Russian President Vladimir Putin's decision to mobilise the reserve forces has led to an exodus over the country's borders.
Even draft-age Russians (18-65) were rushing out of the country after Putin's order of calling up 3,00,000 military reservists to join the troops in Ukraine.
Prices for air tickets from Moscow soared above $5,000 for one-way flights to the nearest foreign locations, with most sold out for the coming days, reported Reuters.
This is the first such incident since the 2nd World War when Russia has called up its reserve forces.
Zelensky asks Russians to protest: Ukrainian President Volodymyr Zelensky on Thursday asked the Russian public to protest the partial mobilisation announced by Putin.
"55,000 Russian soldiers died in these six months of war. Do you want more? No? Then protest. Fight back, run away or surrender to the Ukrainian army, Zelensky said.
Partial mobilisation underway: The partial mobilisation of the reserved forces in Russia has already started. Videos on social media showed groups of men awaiting transportation to join the offensive.
CNN reported that in the city of Neryungi a community video channel posted clips of families saying goodbye to a large group of men, as they boarded buses. The video shows a woman crying and hugging her husband goodbye, while he reaches for his daughter's hand from the bus window.
Russia says thousands have volunteered: According to AFP, some Russian news agencies reported quoting Russian General Staff that 10,000 volunteers have turned up to enlist for Russia's military campaign in Ukraine without waiting for call-up papers being issued.
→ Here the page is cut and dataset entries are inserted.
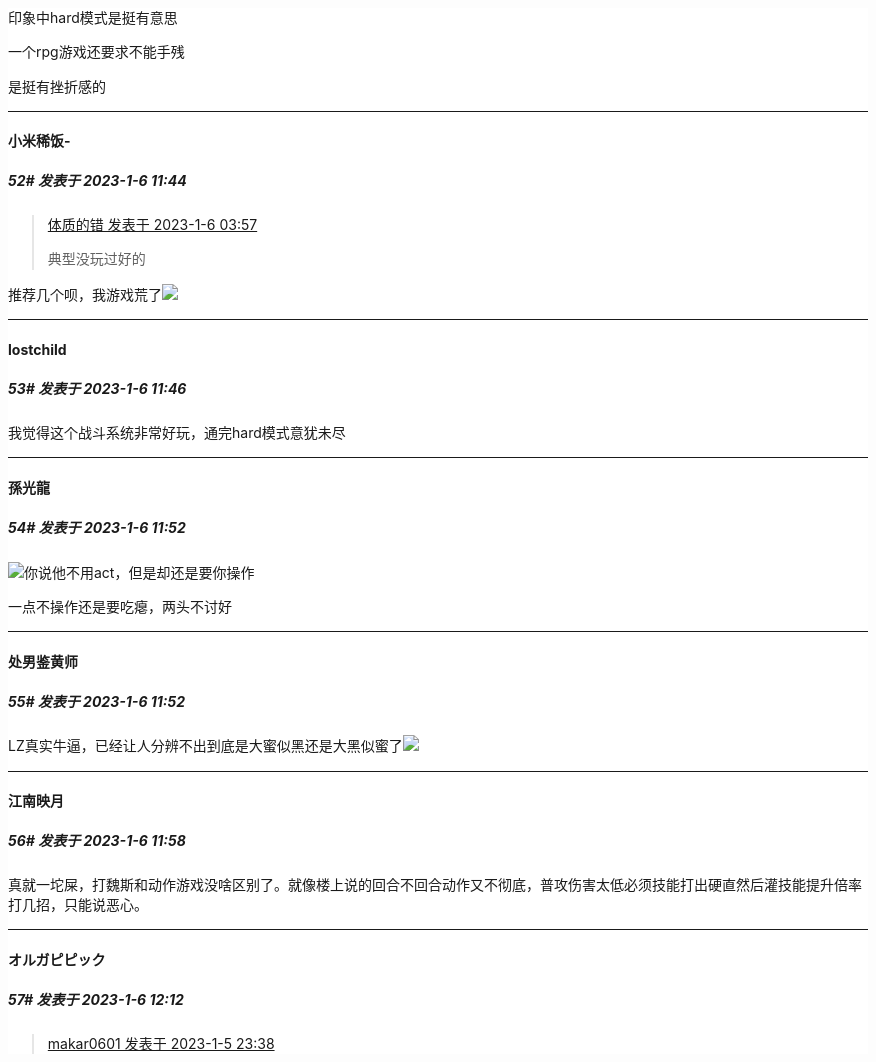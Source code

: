 印象中hard模式是挺有意思

一个rpg游戏还要求不能手残

是挺有挫折感的

*****

####  小米稀饭-  
##### 52#       发表于 2023-1-6 11:44

<blockquote><a href="httphttps://bbs.saraba1st.com/2b/forum.php?mod=redirect&amp;goto=findpost&amp;pid=59223543&amp;ptid=2113596" target="_blank">体质的错 发表于 2023-1-6 03:57</a>

典型没玩过好的</blockquote>
推荐几个呗，我游戏荒了<img src="https://static.saraba1st.com/image/smiley/face2017/009.gif" referrerpolicy="no-referrer">

*****

####  lostchild  
##### 53#       发表于 2023-1-6 11:46

我觉得这个战斗系统非常好玩，通完hard模式意犹未尽

*****

####  孫光龍  
##### 54#       发表于 2023-1-6 11:52

<img src="https://static.saraba1st.com/image/smiley/face2017/037.png" referrerpolicy="no-referrer">你说他不用act，但是却还是要你操作

一点不操作还是要吃瘪，两头不讨好

*****

####  处男鉴黄师  
##### 55#       发表于 2023-1-6 11:52

LZ真实牛逼，已经让人分辨不出到底是大蜜似黑还是大黑似蜜了<img src="https://static.saraba1st.com/image/smiley/face2017/067.png" referrerpolicy="no-referrer">

*****

####  江南映月  
##### 56#       发表于 2023-1-6 11:58

真就一坨屎，打魏斯和动作游戏没啥区别了。就像楼上说的回合不回合动作又不彻底，普攻伤害太低必须技能打出硬直然后灌技能提升倍率打几招，只能说恶心。

*****

####  オルガピピック  
##### 57#       发表于 2023-1-6 12:12

<blockquote><a href="httphttps://bbs.saraba1st.com/2b/forum.php?mod=redirect&amp;goto=findpost&amp;pid=59222164&amp;ptid=2113596" target="_blank">makar0601 发表于 2023-1-5 23:38</a>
Russia drafting arrested protesters into the military: Some Russians who were arrested during the anti-war protests have been handed draft papers while in custody, the OVD-Info rights group said on Thursday.
OVD-Info said at least 1,310 protesters had been detained, and some had been presented with summonses to enlist. One protester in Moscow was told they faced a 10-year jail sentence for refusing to receive an enlistment order, reported Reuters.
Russians leave country: Military-aged men made up the majority of those arriving off the latest flight from Moscow. Since the war started, Armenia says at least 40,000 Russians have arrived in the country. Nearly 50,000 Russians have fled to neighbouring Georgia, national statistics from June showed, reported AFP.
"I don't want to go to the war. I don't want to die in this senseless war."— AFP News Agency (@AFP) September 23, 2022
Russians flee abroad after Putin's call to mobilise several hundred thousand reservists to join the war in Ukrainehttps://t.co/xF5O9LRTgJ
📹 Long line of cars crossing from Russia into Finland pic.twitter.com/UaA5awe6jd
Dmitri flew to Armenia with just one small bag, leaving behind his wife and children "I don't want to go to war. I don't want to die in this senseless war. This is a fratricidal war," he told AFP.
Putin's nuclear threat: In his 14-minute long televised address on Wednesday, Putin warned the West that he isn't bluffing about using everything at his disposal to protect Russia. Putin said that officials in NATO states had threatened to use nuclear weapons against Russia.
"We also have various means of destruction. When the territorial integrity of Russia is threatened, we will certainly use all the means at our disposal to protect our country and our people. It's not a bluff," Putin said.
4 Ukraine regions to hold referendums to join Russia: Four Russian-controlled regions of eastern and southern Ukraine have announced plans to start voting this week to become integral parts of Russia.
The scheduling of referendums will start on Friday (September 23) in the Luhansk, Kherson and partly Russian-controlled Zaporizhzhia and Donetsk regions.
Ukraine's counter-attack: After suffering huge losses and destruction, Ukraine is on the counter-offensive and has won some major ground.
Ukraine has reclaimed over 6,000 sq km from Russia in counter-offensive and has captured many POWs in the last few weeks.
Death toll in Ukraine war: The United Nations said that a total of 5,827 civilians have died during Russia's invasion of Ukraine as of September 11, 2022. Of them, 375 were children. 8,421 people have been injured so far.